Uma investigação sobre a fuga de 16 detentos do Conjunto Penal de Eunápolis, na Bahia, ganhou novos desdobramentos após uma delação premiada citar o nome do ex-ministro Geddel Vieira Lima. Segundo o depoimento da ex-diretora da unidade prisional, Joneuma Silva Neres, a fuga teria sido negociada mediante o pagamento de R$ 2 milhões por integrantes de uma facção criminosa.
De acordo com a delatora, o valor seria dividido entre pessoas envolvidas no suposto esquema. Ela afirmou que ouviu do ex-deputado Uldurico Júnior que parte do dinheiro teria como destino Geddel Vieira Lima, ex-ministro que integrou o primeiro governo Lula e posteriormente o governo Michel Temer.
Geddel nega qualquer participação no caso e afirma não ter relação com a fuga dos presos nem com os investigados. Segundo ele, não pode ser responsabilizado por conversas entre terceiros que teriam mencionado seu nome sem sua autorização.
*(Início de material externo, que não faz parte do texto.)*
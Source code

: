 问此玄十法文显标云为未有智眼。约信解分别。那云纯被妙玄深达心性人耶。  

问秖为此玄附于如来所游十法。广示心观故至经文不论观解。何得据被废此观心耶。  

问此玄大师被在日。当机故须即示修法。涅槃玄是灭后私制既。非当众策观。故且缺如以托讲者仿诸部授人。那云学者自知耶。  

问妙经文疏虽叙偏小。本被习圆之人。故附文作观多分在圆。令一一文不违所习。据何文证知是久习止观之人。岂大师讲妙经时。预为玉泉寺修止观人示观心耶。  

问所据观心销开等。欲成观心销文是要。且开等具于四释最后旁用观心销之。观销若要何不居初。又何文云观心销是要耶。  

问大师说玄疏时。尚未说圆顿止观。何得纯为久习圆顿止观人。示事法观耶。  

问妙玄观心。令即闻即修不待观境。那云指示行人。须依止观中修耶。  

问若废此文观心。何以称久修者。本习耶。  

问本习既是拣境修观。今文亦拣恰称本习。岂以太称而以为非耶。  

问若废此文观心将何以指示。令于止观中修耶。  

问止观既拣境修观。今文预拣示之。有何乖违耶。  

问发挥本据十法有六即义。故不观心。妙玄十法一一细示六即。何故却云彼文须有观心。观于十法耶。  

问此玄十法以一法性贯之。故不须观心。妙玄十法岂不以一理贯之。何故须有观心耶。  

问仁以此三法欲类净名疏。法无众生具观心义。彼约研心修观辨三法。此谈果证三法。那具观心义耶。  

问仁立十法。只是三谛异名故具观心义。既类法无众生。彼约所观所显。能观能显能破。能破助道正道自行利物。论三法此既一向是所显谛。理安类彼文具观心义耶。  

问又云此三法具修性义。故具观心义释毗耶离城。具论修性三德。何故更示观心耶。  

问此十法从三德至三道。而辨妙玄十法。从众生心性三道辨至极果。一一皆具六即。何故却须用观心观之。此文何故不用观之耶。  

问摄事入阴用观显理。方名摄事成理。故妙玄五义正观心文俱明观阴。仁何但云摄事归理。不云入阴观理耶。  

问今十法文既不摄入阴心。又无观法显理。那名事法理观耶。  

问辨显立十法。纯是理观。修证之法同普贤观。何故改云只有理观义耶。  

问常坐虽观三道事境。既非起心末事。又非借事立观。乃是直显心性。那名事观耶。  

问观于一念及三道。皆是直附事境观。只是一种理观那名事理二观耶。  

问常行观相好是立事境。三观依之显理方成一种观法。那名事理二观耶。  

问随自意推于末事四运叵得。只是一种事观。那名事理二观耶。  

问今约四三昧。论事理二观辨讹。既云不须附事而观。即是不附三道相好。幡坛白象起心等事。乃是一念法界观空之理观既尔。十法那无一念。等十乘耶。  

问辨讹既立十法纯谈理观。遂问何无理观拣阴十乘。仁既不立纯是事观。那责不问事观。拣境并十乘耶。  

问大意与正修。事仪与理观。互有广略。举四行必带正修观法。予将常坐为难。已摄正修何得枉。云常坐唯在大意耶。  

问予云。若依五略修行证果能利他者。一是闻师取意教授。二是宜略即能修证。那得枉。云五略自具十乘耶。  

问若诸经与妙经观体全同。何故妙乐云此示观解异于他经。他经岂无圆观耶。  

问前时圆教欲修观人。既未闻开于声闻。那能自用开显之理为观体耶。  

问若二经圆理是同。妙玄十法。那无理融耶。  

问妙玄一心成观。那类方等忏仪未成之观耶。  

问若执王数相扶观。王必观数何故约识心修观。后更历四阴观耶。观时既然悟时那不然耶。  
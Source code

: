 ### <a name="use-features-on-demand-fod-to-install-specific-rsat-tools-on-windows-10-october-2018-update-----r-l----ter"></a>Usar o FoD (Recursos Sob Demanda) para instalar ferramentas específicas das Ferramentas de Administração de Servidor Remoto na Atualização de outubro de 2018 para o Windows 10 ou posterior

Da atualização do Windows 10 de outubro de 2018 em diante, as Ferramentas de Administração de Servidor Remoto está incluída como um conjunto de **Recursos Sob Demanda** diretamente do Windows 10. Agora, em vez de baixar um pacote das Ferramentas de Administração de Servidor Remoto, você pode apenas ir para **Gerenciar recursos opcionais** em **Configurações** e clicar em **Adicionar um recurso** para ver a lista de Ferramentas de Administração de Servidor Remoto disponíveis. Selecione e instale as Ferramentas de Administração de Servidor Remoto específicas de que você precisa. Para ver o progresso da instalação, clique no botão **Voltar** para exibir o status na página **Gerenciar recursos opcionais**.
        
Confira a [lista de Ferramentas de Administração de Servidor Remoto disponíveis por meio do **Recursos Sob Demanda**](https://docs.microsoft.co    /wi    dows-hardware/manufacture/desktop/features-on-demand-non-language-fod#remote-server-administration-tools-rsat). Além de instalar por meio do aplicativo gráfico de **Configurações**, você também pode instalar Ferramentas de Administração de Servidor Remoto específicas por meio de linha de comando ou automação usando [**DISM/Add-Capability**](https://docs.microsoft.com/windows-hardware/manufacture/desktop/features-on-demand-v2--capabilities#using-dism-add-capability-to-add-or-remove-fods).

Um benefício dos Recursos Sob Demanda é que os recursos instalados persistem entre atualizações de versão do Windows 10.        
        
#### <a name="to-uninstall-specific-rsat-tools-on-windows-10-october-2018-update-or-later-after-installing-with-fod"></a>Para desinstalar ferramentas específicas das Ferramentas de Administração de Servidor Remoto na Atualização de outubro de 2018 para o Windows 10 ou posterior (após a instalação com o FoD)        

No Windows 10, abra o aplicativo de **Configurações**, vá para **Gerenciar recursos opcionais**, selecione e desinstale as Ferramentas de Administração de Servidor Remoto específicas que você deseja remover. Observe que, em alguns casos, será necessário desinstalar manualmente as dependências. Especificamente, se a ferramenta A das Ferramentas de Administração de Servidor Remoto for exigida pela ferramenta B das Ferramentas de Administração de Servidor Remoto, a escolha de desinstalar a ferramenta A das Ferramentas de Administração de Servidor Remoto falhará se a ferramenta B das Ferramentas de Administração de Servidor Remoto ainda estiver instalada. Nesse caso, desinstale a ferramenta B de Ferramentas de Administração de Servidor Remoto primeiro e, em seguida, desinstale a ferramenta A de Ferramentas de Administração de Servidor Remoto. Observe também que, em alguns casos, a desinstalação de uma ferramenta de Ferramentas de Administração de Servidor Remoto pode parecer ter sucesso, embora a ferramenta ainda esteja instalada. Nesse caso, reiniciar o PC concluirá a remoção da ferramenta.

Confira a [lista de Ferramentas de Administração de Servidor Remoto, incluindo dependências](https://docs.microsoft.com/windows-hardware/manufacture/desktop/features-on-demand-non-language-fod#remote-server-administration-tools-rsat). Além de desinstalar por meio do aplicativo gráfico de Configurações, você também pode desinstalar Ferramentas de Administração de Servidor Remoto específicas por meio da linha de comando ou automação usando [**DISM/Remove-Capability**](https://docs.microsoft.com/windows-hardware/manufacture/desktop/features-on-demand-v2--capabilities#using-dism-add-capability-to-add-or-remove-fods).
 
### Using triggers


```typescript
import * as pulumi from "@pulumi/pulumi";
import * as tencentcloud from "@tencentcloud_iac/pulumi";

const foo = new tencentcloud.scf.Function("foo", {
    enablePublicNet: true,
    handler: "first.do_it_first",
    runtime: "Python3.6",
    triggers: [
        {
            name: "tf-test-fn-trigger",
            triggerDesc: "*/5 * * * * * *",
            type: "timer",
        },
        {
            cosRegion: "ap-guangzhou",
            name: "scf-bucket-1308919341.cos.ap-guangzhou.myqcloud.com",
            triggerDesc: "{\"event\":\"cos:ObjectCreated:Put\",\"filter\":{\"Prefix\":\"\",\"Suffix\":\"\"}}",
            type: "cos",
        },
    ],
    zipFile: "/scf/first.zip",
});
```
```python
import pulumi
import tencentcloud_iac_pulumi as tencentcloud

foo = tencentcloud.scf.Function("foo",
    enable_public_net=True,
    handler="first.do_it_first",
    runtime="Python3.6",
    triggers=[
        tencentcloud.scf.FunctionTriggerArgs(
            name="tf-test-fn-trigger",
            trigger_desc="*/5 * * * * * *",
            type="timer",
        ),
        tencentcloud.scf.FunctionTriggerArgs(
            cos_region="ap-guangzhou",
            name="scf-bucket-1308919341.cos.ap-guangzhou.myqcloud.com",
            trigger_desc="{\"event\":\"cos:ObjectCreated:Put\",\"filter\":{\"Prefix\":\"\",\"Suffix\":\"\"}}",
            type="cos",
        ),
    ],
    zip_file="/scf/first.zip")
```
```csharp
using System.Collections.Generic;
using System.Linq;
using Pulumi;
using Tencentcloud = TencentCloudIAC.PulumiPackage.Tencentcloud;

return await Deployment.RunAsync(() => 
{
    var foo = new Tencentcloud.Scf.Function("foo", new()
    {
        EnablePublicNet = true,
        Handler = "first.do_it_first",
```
A defesa de Uldurico Júnior também rejeita as acusações e afirma que elas serão contestadas durante o processo.
A fuga ocorreu no fim de 2024 e envolveu detentos apontados como integrantes de uma facção ligada ao Comando Vermelho. Entre os foragidos estava Ednaldo Pereira de Souza, conhecido como “Dada”, apontado pelas autoridades como uma das principais lideranças criminosas da região. As investigações seguem em andamento e, até o momento, não há condenação judicial contra Geddel relacionada a esse caso.